For Annina Roescheisen, color is the result of a ritual that precedes each painting. For this, she mixes pigments, charcoal, ash, ink, and acrylic, while also adding other substances such as herb and salts. This alchemical process transforms the canvas into something living: into a field of resonance in which colors pulsate, evoke the most varied associations,
and condense into subtle forms and landscapes from which one does not quickly emerge.
Born in Rosenheim in 1982, Annina Roescheisen now lives in New York: her professional path has led from working as an artist’s assistant to Sotheby’s auction house and on to curatorial projects, yet she never attended art school. This means her approach blends the fearlessness of the autodidact with a
background in art history and philosophy. The former allows her not to let her imagination be constrained by academic rules of craft and to unite colors that, by the standards of technique, are not meant to be combined. The latter enables her to understand contemporary art as an outcome of history—though her particular passion lies in medieval art and its powerful iconographic character.

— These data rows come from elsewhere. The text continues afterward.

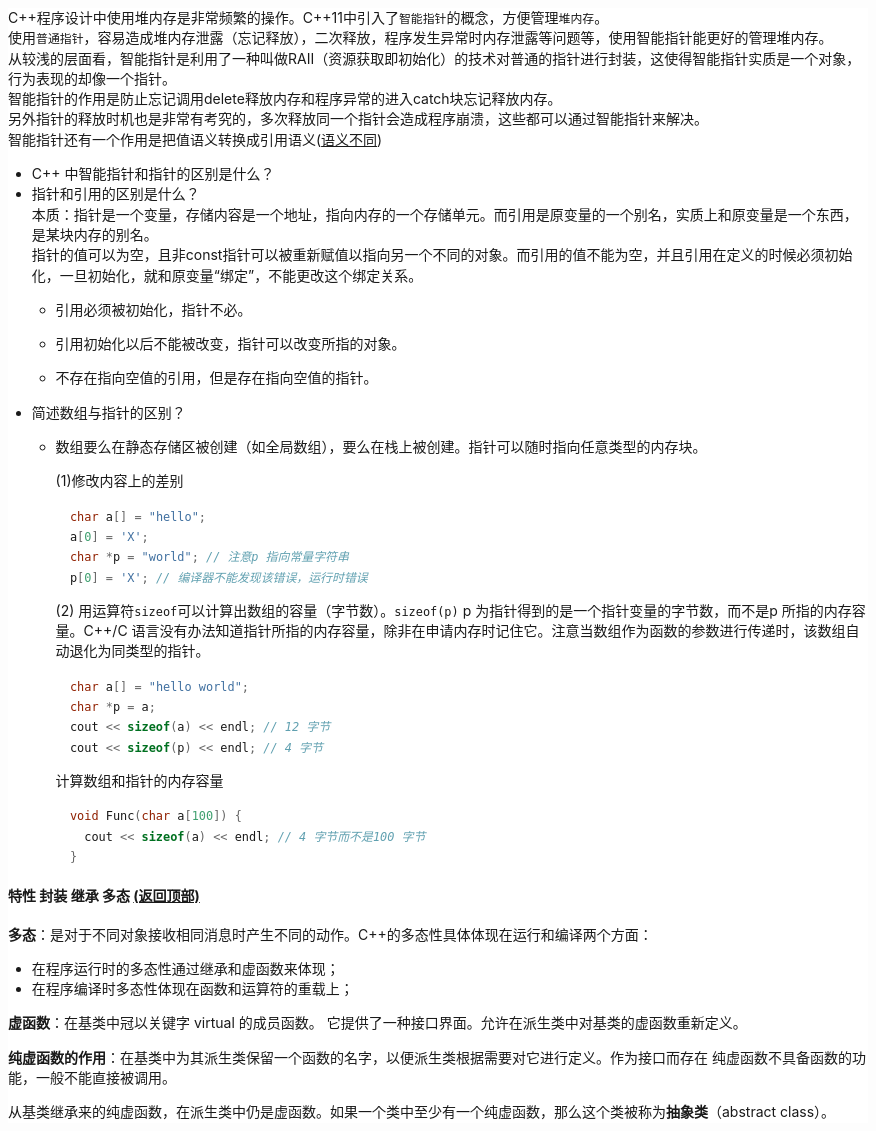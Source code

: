 C++程序设计中使用堆内存是非常频繁的操作。C++11中引入了`智能指针`的概念，方便管理`堆内存`。   
使用`普通指针`，容易造成堆内存泄露（忘记释放），二次释放，程序发生异常时内存泄露等问题等，使用智能指针能更好的管理堆内存。    
从较浅的层面看，智能指针是利用了一种叫做RAII（资源获取即初始化）的技术对普通的指针进行封装，这使得智能指针实质是一个对象，行为表现的却像一个指针。     
智能指针的作用是防止忘记调用delete释放内存和程序异常的进入catch块忘记释放内存。       
另外指针的释放时机也是非常有考究的，多次释放同一个指针会造成程序崩溃，这些都可以通过智能指针来解决。     
智能指针还有一个作用是把值语义转换成引用语义(<a href = "/others.md#Semantics" title="关于Java和C++语义不同">语义不同</a>)

- C++ 中智能指针和指针的区别是什么？
- 指针和引用的区别是什么？   
  本质：指针是一个变量，存储内容是一个地址，指向内存的一个存储单元。而引用是原变量的一个别名，实质上和原变量是一个东西，是某块内存的别名。  
  指针的值可以为空，且非const指针可以被重新赋值以指向另一个不同的对象。而引用的值不能为空，并且引用在定义的时候必须初始化，一旦初始化，就和原变量“绑定”，不能更改这个绑定关系。
    * 引用必须被初始化，指针不必。

    * 引用初始化以后不能被改变，指针可以改变所指的对象。

    * 不存在指向空值的引用，但是存在指向空值的指针。
- 简述数组与指针的区别？
    * 数组要么在静态存储区被创建（如全局数组），要么在栈上被创建。指针可以随时指向任意类型的内存块。

      (1)修改内容上的差别
      ```c++
        char a[] = "hello";
        a[0] = 'X';
        char *p = "world"; // 注意p 指向常量字符串
        p[0] = 'X'; // 编译器不能发现该错误，运行时错误
      ```

      (2) 用运算符`sizeof`可以计算出数组的容量（字节数）。`sizeof(p)` p 为指针得到的是一个指针变量的字节数，而不是p 所指的内存容量。C++/C
      语言没有办法知道指针所指的内存容量，除非在申请内存时记住它。注意当数组作为函数的参数进行传递时，该数组自动退化为同类型的指针。
      ```c++
        char a[] = "hello world";
        char *p = a;
        cout << sizeof(a) << endl; // 12 字节
        cout << sizeof(p) << endl; // 4 字节
      ```
      计算数组和指针的内存容量
      ```c++
        void Func(char a[100]) {
          cout << sizeof(a) << endl; // 4 字节而不是100 字节
        }
      ```

#### <span id = "content1-3">特性</span> 封装 继承 多态 [(返回顶部)](#content1)

**多态**：是对于不同对象接收相同消息时产生不同的动作。C++的多态性具体体现在运行和编译两个方面：

- 在程序运行时的多态性通过继承和虚函数来体现；
- 在程序编译时多态性体现在函数和运算符的重载上；

**虚函数**：在基类中冠以关键字 virtual 的成员函数。 它提供了一种接口界面。允许在派生类中对基类的虚函数重新定义。

**纯虚函数的作用**：在基类中为其派生类保留一个函数的名字，以便派生类根据需要对它进行定义。作为接口而存在 纯虚函数不具备函数的功能，一般不能直接被调用。

从基类继承来的纯虚函数，在派生类中仍是虚函数。如果一个类中至少有一个纯虚函数，那么这个类被称为**抽象类**（abstract class）。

Like the painters of that era, Roescheisen understands her work more as revelation than representation. Playing with mysticism and symbolism, she sends us on a journey that transcends the visible world. When looking back through the lens of cultural history, it shows that the boundaries between natural and supernatural, miracles and science are mutable and porous. This is the backdrop against which Roescheisen seeks out forms of self-expression. In her "Flying Dragons" series, she focuses on the Physiologus. This book
of natural history dates back to the second or third century and contains allegorical tales assigning moral and symbolic traits to animals and fantastic creatures. "Dragons are invisible, yet they express a force akin to that of emotions," says Roescheisen. "They’re real, even if undocumented in science."
The artist explored her own inner imagery and imaginative world in a series of watercolors that she prepared for during a six-month period in which she drew with her eyes closed. Her aim was to understand how our visual perception of objects changes from infancy through childhood
and into adulthood. By doing so, she could ascertain what might once have been visible to us but now no longer is.
According to Roescheisen, the red thread running through her oeuvre (which includes videos and performances)
is an exploration of the boundary between the visible and invisible. In some of
her works on display during the opening days of the Venice Biennale, a red thread
is literally sewn into the paper or the canvas: it runs from the front to the back of the work and back again, tracing a meandering path to unite presence and transcendence. Those existential questions just won't stop rearing their heads.